Nearly as important are end-customer brand awareness and the difficulties related to adding or changing vendors, both of which were cited by 9 percent of solution providers as top keys to determine affinity.

It appears, however, that solution providers are willing to do virtualization implementations on their own; vendor support joint sales calls accounted for only 4 percent of the total score, the lowest of the 15 factors.

VMware dominates the server virtualization market, while Citrix and Microsoft dominate the application virtualization and are building their server virtualization market.
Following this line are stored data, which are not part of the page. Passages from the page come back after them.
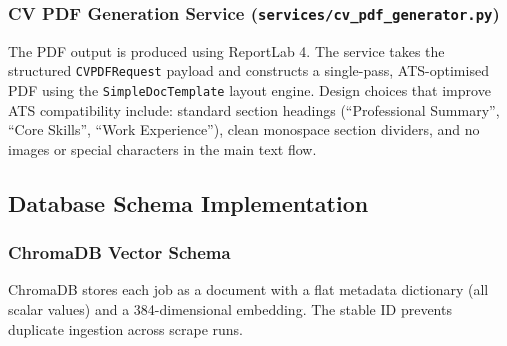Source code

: \documentclass[12pt, a4paper, oneside]{report}
\begin{document}
\subsubsection*{CV PDF Generation Service (\texttt{services/cv\_pdf\_generator.py})}

The PDF output is produced using ReportLab 4. The service takes the structured
\texttt{CVPDFRequest} payload and constructs a single-pass, ATS-optimised PDF using the
\texttt{SimpleDocTemplate} layout engine. Design choices that improve ATS compatibility
include: standard section headings (``Professional Summary'', ``Core Skills'',
``Work Experience''), clean monospace section dividers, and no images or special characters
in the main text flow.

\subsection{Database Schema Implementation}
\label{sec:db-schema}

\subsubsection*{ChromaDB Vector Schema}

ChromaDB stores each job as a document with a flat metadata dictionary (all scalar values)
and a 384-dimensional embedding. The stable ID prevents duplicate ingestion across scrape
runs.
\end{document}
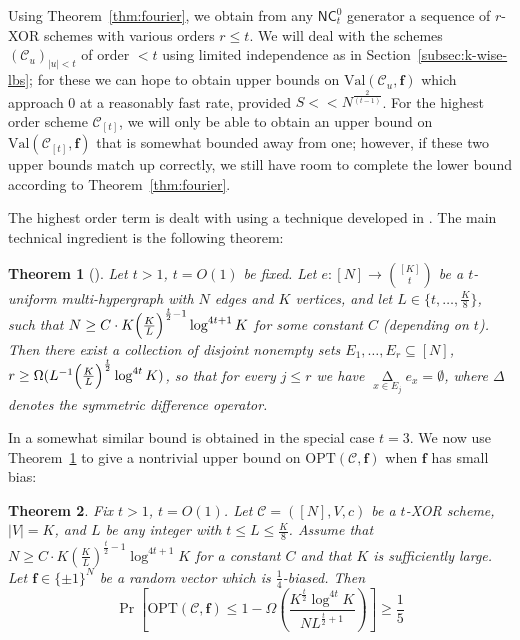 \documentclass[11pt]{article}
\newtheorem{theorem}{Theorem}
\newcommand{\Opt}{\mathrm{OPT}}
\newcommand{\N}{[N]}
\begin{document}
Using Theorem~\ref{thm:fourier}, we obtain from any $\mathsf{NC}^0_t$ generator a sequence of $r$-XOR schemes with various orders $r \leq t$. We will deal with the schemes $(\mathcal{C}_u)_{ |u|<t}$ of order $<t$ using limited independence as in Section~\ref{subsec:k-wise-lbs}; for these we can hope to obtain upper bounds on $\mathrm{Val}(\mathcal{C}_u,\bm{f})$ which approach 0 at a reasonably fast rate, provided $S << N^{\frac{2}{(t-1)}}$. For the highest order scheme $\mathcal{C}_{[t]}$, we will only be able to obtain an upper bound on $\mathrm{Val}(\mathcal{C}_{[t]},\bm{f})$ that is somewhat bounded away from one; however, if these two upper bounds match up correctly, we still have room to complete the lower bound according to Theorem~\ref{thm:fourier}.

The highest order term is dealt with using a technique developed in \cite{FKO,smoothed}. The main technical ingredient is the following theorem:
\begin{theorem}[\cite{smoothed}]\label{thm:moore}
Let $t > 1$, $t = O(1)$ be fixed. Let $e: [N] \to \binom{[K]}{t}$ be a $t$-uniform multi-hypergraph with $N$ edges and $K$ vertices, and let $L \in \{t,\ldots, \frac{K}{8}\}$, such that $N \geq C \cdot  K \Bigl(\frac{K}{L}\Bigr)^{\frac{t}{2}-1} \log^{4t + 1} K$ for some constant $C$ (depending on $t$). Then there exist a collection of disjoint nonempty sets $E_1,\ldots, E_r \subseteq [N]$, $r \geq \Omega(L^{-1} \Bigl(\frac{K}{L}\Bigr)^{\frac{t}{2}} \log^{4t} K)$, so that for every $j \leq r$ we have $\mathop{\Delta}\limits_{x \in E_j} e_x = \emptyset$, where $\Delta$ denotes the symmetric difference operator.
\end{theorem}
In \cite{FKO} a somewhat similar bound is obtained in the special case $t=3$.
We now use Theorem~\ref{thm:moore} to give a nontrivial upper bound on $\Opt(\mathcal{C},\bm{f})$ when $\bm{f}$ has small bias:
\begin{theorem}\label{thm:biased-val}
Fix $t > 1$, $t = O(1)$. Let $\mathcal{C} = (\N,V,c)$ be a $t$-XOR scheme, $|V|=K$, and $L$ be any integer with $t \leq L \leq \frac{K}{8}$. Assume that $N \geq C \cdot   K (\frac{K}{L})^{\frac{t}{2} - 1} \log^{4t +1} K$ for a constant $C$ and that $K$ is sufficiently large. Let $\bm{f}\in  \{\pm 1\}^N$ be a random vector which is $\frac{1}{4}$-biased. Then
\[
\Pr[ \Opt(\mathcal{C},\bm{f}) \leq 1-\Omega(\frac{K^{\frac{t}{2}}\log^{4t}K}{N L^{\frac{t}{2}+1}})] \geq \frac{1}{5}
\]

\end{theorem}
\end{document}
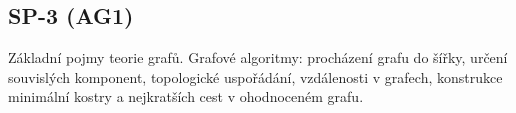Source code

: \subsection{SP-3 (AG1)}
Základní pojmy teorie grafů. Grafové algoritmy: procházení grafu do šířky, určení souvislých komponent, topologické uspořádání, vzdálenosti v grafech, konstrukce minimální kostry a nejkratších cest v ohodnoceném grafu.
This comes through in the Channel Affinity Index with fairly close scores among the three vendors.

VMware has the strongest channel affinity, according to the survey, suggesting that its dominance in server virtualization draws it the kind of loyalty and brand recognition that comes with its market share. Solution providers may also find VMware is the server virtualization base for building infrastructures on which other types of virtualization can be built.

VMware has continued to grow its server virtualization business in the face of stiffening competition from Microsoft and Citrix. Its momentum continues to carry it forward to provide a platform on which solution providers can provide a variety of services to customers.

Therefore, despite its position in terms of application virtualization, VMware still generated the lion's share of server and application virtualization proposals, about 45 percent in the first half of 2008 compared to 32 percent for Microsoft and 20 percent for Citrix.

That Citrix compares so well to Microsoft also suggests that its strategy of combining its legacy application virtualization business with its acquisition of its XenServer technology is attractive to the channel.

Solution providers have found enough in Microsoft's and Citrix's offerings to be able to close more deals for server and application virtualization than they do with VMware.

Microsoft managed to close nearly 43 percent of the channel deals for server and application virtualization during the first half of 2008, followed by Citrix at 31 percent and VMware at nearly 23 percent.

Microsoft, Citrix and VMware will maintain their competitive positions in terms of planned deals closed in the second half of 2008, according to solution providers surveyed by IPED. However, Citrix and VMware will grab market share from Microsoft, solution providers responded.

It is no surprise that Citrix and Microsoft came out so strong in the survey despite VMware's server virtualization market share, said Dave Spear, vice president of sustainability at Istonish, a Denver-based solution provider.

"It would sound fishy if the survey results were based on server virtualization only," Spear said. "But if you talk server and application virtualization, then Microsoft and Citrix will come out on top."

Citrix has had application virtualization technology almost since its founding, and its XenServer server virtualization technology has been catching up to that of VMware, Spear said.

Meanwhile, Microsoft is trying to leverage its Hyper-V server virtualization technology, but still has a lot of work to do to catch up with VMware. "Hyper-V is still complex," Spear said. "But it's free. And in the meantime, VMware is trying to develop applications, but it still has a lot of work to do."